■ **PROBLEM TO SOLVE**
All lines from the one containing "This repo created" down to the final line of the entries below: return them exactly.

■ **RECORDS SHOWN**
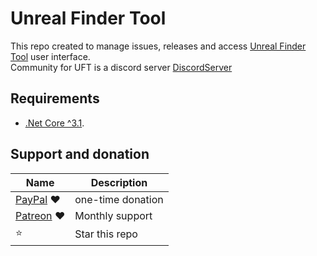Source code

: # Unreal Finder Tool

This repo created to manage issues, releases and access [Unreal Finder Tool](https://corrm.github.io/uft) user interface.  
Community for UFT is a discord server [DiscordServer](http://discord.gg/P9Pddgz)

## Requirements

- [.Net Core ^3.1](https://dotnet.microsoft.com/download/dotnet-core/current/runtime).

## Support and donation

| Name                                          | Description       |
| --------------------------------------------- | ----------------- |
| [PayPal](https://www.paypal.me/IslamNofl) ❤     | one-time donation |
| [Patreon](https://www.patreon.com/join/CorrM) ❤ | Monthly support   |
| ⭐                                              | Star this repo    |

■ **TASK ANSWER**
This repo created to manage issues, releases and access [Unreal Finder Tool](https://corrm.github.io/uft) user interface.  
Community for UFT is a discord server [DiscordServer](http://discord.gg/P9Pddgz)

## Requirements

- [.Net Core ^3.1](https://dotnet.microsoft.com/download/dotnet-core/current/runtime).

## Support and donation

| Name                                          | Description       |
| --------------------------------------------- | ----------------- |
| [PayPal](https://www.paypal.me/IslamNofl) ❤     | one-time donation |
| [Patreon](https://www.patreon.com/join/CorrM) ❤ | Monthly support   |
| ⭐                                              | Star this repo    |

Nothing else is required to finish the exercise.